Please, Obama, pick a fight with the banks

Wall Street whines that the meanie president is being unfair. It's about time

Published January 19, 2010 5:04PM (EST)

A protest sign is held up outside the Bank of America Tower, left, Tuesday, April 28, 2009 in New York.  Protests are planned nationwide against Bank of America in advance of its shareholders meeting Wednesday. (AP Photo/Mark Lennihan) (Mark Lennihan)
A protest sign is held up outside the Bank of America Tower, left, Tuesday, April 28, 2009 in New York. Protests are planned nationwide against Bank of America in advance of its shareholders meeting Wednesday. (AP Photo/Mark Lennihan) (Mark Lennihan)

Regardless of the outcome of the Massachusetts Senate race, the very fact that the election is so close has been universally recognized as a dire omen for the Democratic party's chances in the midterm elections this November. Too bad there isn't a galvanizing hot button issue just lying around waiting to be exploited by combative politicians, offering a chance to bring together both the populist left and right, along with the angry middle.

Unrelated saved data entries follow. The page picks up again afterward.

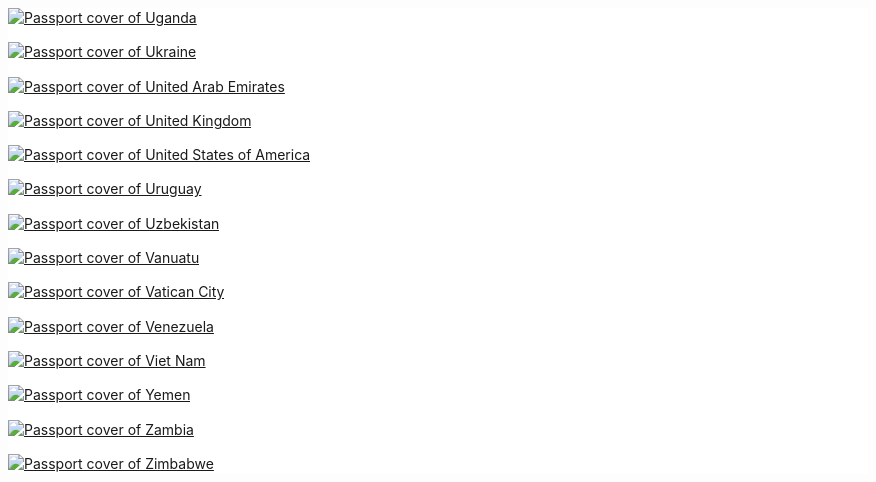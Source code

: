 [![Passport cover of Uganda](https://proxy-prod.omnivore-image-cache.app/70x100,smfxed4xPnjbZCezvobiRNARIIUIfPCZXf4iqLbgg9s8/https://www.passportindex.org/countries/thum/ug.png "Passport of Uganda")](#)

[![Passport cover of Ukraine](https://proxy-prod.omnivore-image-cache.app/70x100,sUfJ4nV33zAIHa_f61d-KfiHQO1hCwi1Wc6O-vYzH6uU/https://www.passportindex.org/countries/thum/ua.png "Passport of Ukraine")](#)

[![Passport cover of United Arab Emirates](https://proxy-prod.omnivore-image-cache.app/70x100,sBLGYLTGYyYoFsC4k2v4RPZ3gag0hQKzOhsRA5mbBkpg/https://www.passportindex.org/countries/thum/ae.png "Passport of United Arab Emirates")](#)

[![Passport cover of United Kingdom](https://proxy-prod.omnivore-image-cache.app/70x100,sx5vB-0XebRa6-3pOAYSbkqM9rWjfToKrl2QULpaVUDU/https://www.passportindex.org/countries/thum/gb.png "Passport of United Kingdom")](#)

[![Passport cover of United States of America](https://proxy-prod.omnivore-image-cache.app/70x100,s9N33YwjPUEndA0y4xNIQPgJ3AlMJeBdK5qYfdH8O6Tw/https://www.passportindex.org/countries/thum/us.png "Passport of United States of America")](#)

[![Passport cover of Uruguay](https://proxy-prod.omnivore-image-cache.app/70x100,sb5hYPXbSTL2U-QDWxxQAcEjX6qzTfHT7ct9z3ko1pB0/https://www.passportindex.org/countries/thum/uy.png "Passport of Uruguay")](#)

[![Passport cover of Uzbekistan](https://proxy-prod.omnivore-image-cache.app/70x100,sPmvwZbfxY4Bz3EYRIScnbxLpdRwQS6DsvX-x7TOJdW0/https://www.passportindex.org/countries/thum/uz.png "Passport of Uzbekistan")](#)

[![Passport cover of Vanuatu](https://proxy-prod.omnivore-image-cache.app/70x100,shDX6HAORV8qpQxNB5jlL3vfQ4tS7z4y7cE2tBDuePcg/https://www.passportindex.org/countries/thum/vu.png "Passport of Vanuatu")](#)

[![Passport cover of Vatican City](https://proxy-prod.omnivore-image-cache.app/70x100,sfBWFFo6f1MK8Yu45Z9ecB9Fa7yqlfm7GYnJUJxtxj2g/https://www.passportindex.org/countries/thum/va.png "Passport of Vatican City")](#)

[![Passport cover of Venezuela](https://proxy-prod.omnivore-image-cache.app/70x100,sW8parhghHqJeEc8VV5hpVhulGC0qCzKkMcwtHOGzdvg/https://www.passportindex.org/countries/thum/ve.png "Passport of Venezuela")](#)

[![Passport cover of Viet Nam](https://proxy-prod.omnivore-image-cache.app/70x100,s9pHeDU4ecZCtz4Y16qK0nkvKa9YYItASIkTGl4UmMgE/https://www.passportindex.org/countries/thum/vn.png "Passport of Viet Nam")](#)

[![Passport cover of Yemen](https://proxy-prod.omnivore-image-cache.app/70x100,sk4ly6HRmZs6AQomjQzh_EF4Wv7KvqYxBM6ZuyW-xgu8/https://www.passportindex.org/countries/thum/ye.png "Passport of Yemen")](#)

[![Passport cover of Zambia](https://proxy-prod.omnivore-image-cache.app/70x100,s0g6Rbj4EsgF1ynbuSmRRwsOEoT_ojemr1tTAvKkC7XM/https://www.passportindex.org/countries/thum/zm.png "Passport of Zambia")](#)

[![Passport cover of Zimbabwe](https://proxy-prod.omnivore-image-cache.app/70x100,sf8C_hDmGUaEueKOY1YHy1w1LI64FvkNlOgyrMhixb8c/https://www.passportindex.org/countries/thum/zw.png "Passport of Zimbabwe")](#)
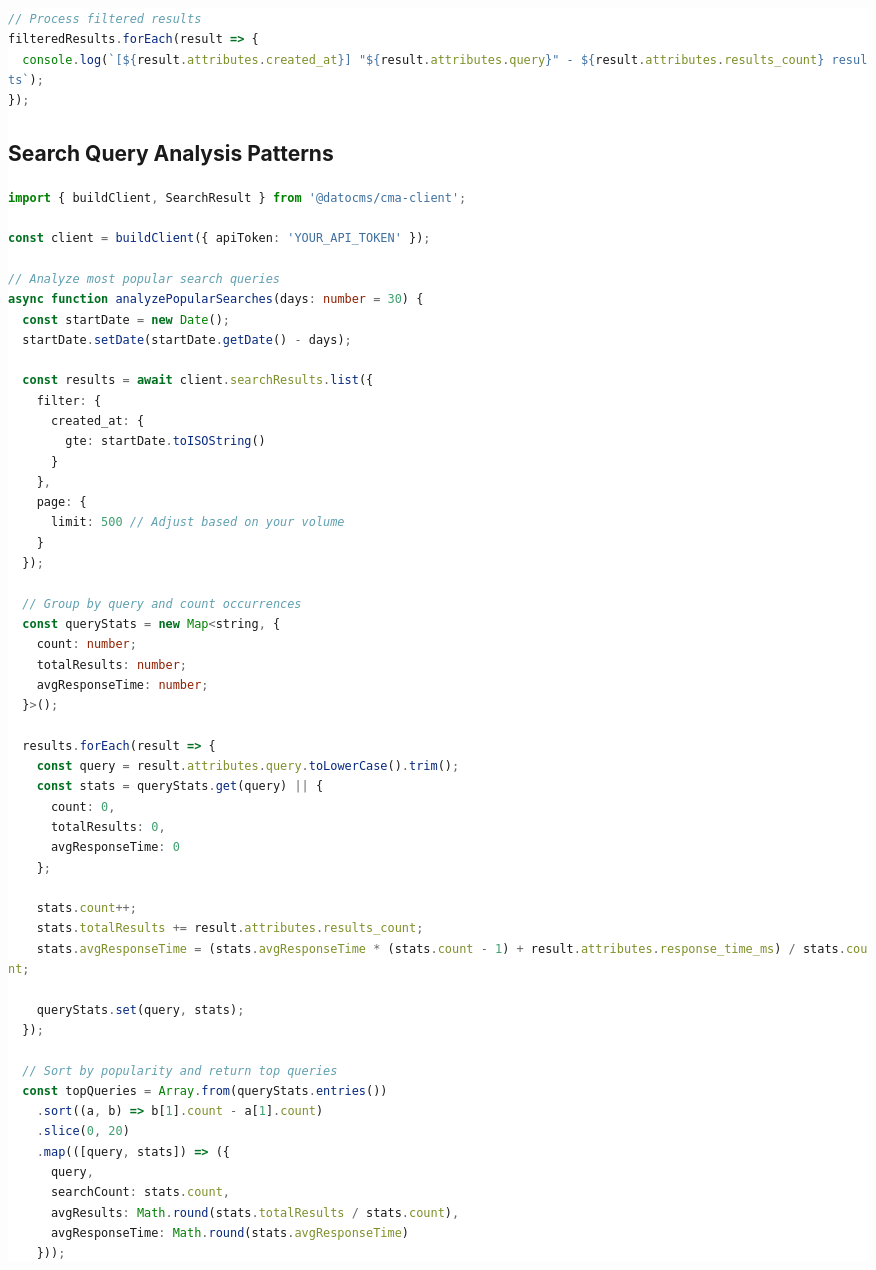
 ```typescript
// Process filtered results
filteredResults.forEach(result => {
  console.log(`[${result.attributes.created_at}] "${result.attributes.query}" - ${result.attributes.results_count} results`);
});
```

## Search Query Analysis Patterns

```typescript
import { buildClient, SearchResult } from '@datocms/cma-client';

const client = buildClient({ apiToken: 'YOUR_API_TOKEN' });

// Analyze most popular search queries
async function analyzePopularSearches(days: number = 30) {
  const startDate = new Date();
  startDate.setDate(startDate.getDate() - days);
  
  const results = await client.searchResults.list({
    filter: {
      created_at: {
        gte: startDate.toISOString()
      }
    },
    page: {
      limit: 500 // Adjust based on your volume
    }
  });
  
  // Group by query and count occurrences
  const queryStats = new Map<string, {
    count: number;
    totalResults: number;
    avgResponseTime: number;
  }>();
  
  results.forEach(result => {
    const query = result.attributes.query.toLowerCase().trim();
    const stats = queryStats.get(query) || {
      count: 0,
      totalResults: 0,
      avgResponseTime: 0
    };
    
    stats.count++;
    stats.totalResults += result.attributes.results_count;
    stats.avgResponseTime = (stats.avgResponseTime * (stats.count - 1) + result.attributes.response_time_ms) / stats.count;
    
    queryStats.set(query, stats);
  });
  
  // Sort by popularity and return top queries
  const topQueries = Array.from(queryStats.entries())
    .sort((a, b) => b[1].count - a[1].count)
    .slice(0, 20)
    .map(([query, stats]) => ({
      query,
      searchCount: stats.count,
      avgResults: Math.round(stats.totalResults / stats.count),
      avgResponseTime: Math.round(stats.avgResponseTime)
    }));
```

Oh wait, you say? You got that issue right here? Take a gander at yesterday's New York Times, in which Eric Dash reports that the banking industry's main lobby is mulling over whether to contest the Obama administration's proposed Financial Crisis Responsibility Fee on the grounds that it may be unconstitutional.

In an e-mail message sent last week to the heads of Wall Street legal departments, executives of the lobbying group, the Securities Industry and Financial Markets Association, wrote that a bank tax might be unconstitutional because it would unfairly single out and penalize big banks...

One's immediate reaction to this news might be, as suggested by James Kwak at The Baseline Scenario, gales of disbelieving laughter. Are the big banks actively seeking out ways to further enrage a citizenry that needs very little urging to grab the pitchforks and run amok? How is it possible that they still don't understand how insane-in-the-brain average Americans are driven by the sight of huge profits and massive bonus payouts during an era of ten percent unemployment and after extraordinary government measures to stave off bankruptcy for those very same financial institutions?

One explanation might be that having won so many preliminary skirmishes over regulatory issues in the first year of Obama's presidency, the banks are confident that they will continue to be able to do as they please. Certainly, last week's news that Senate Banking Committee chairman Chris Dodd, D-Conn., is ready to jettison the Consumer Financial Protection Agency gives ample support to that thesis. An even more cynical interpretation comes from Naked Capitalism's Yves Smith, who suggests that the threat of litigation is merely a "Kabuki drama."

...[T]he bankers are going to engage in ritual howls to convince the public that they are being treated horribly, when the fee is not that onerous and is sure to be watered down. This type of threat makes Obama look tougher than he is, and would help him solve his PR dilemma (that he has been far too accommodating to the banks, and now needs to look tough minded. So if the banks squeal, surely Obama is being hard on them, right?)

But neither possibility negates the bottom line: If Democrats want to resuscitate their political fortunes, then they really have only one alternative at this point, to, as recommended by Simon Johnson, "run hard now, against the big banks."

If they oppose the administration, this will make their power more blatant -- and just strengthen the case for breaking them up. And if the biggest banks stay quiet, so much the better -- go for even more sensible reform to constrain reckless risk-taking in the financial sector.

Whatever happens today in Massachusetts, finding 60 votes in the Senate for meaningful financial regulatory reform is likely impossible. That means it is now high time to jettison the middle road, and go full bore against the banks. Given Obama's cautious approach so far in his administration, it is difficult to feel any confidence in such a prospect, but really, at this point one has to ask, what's he got to lose?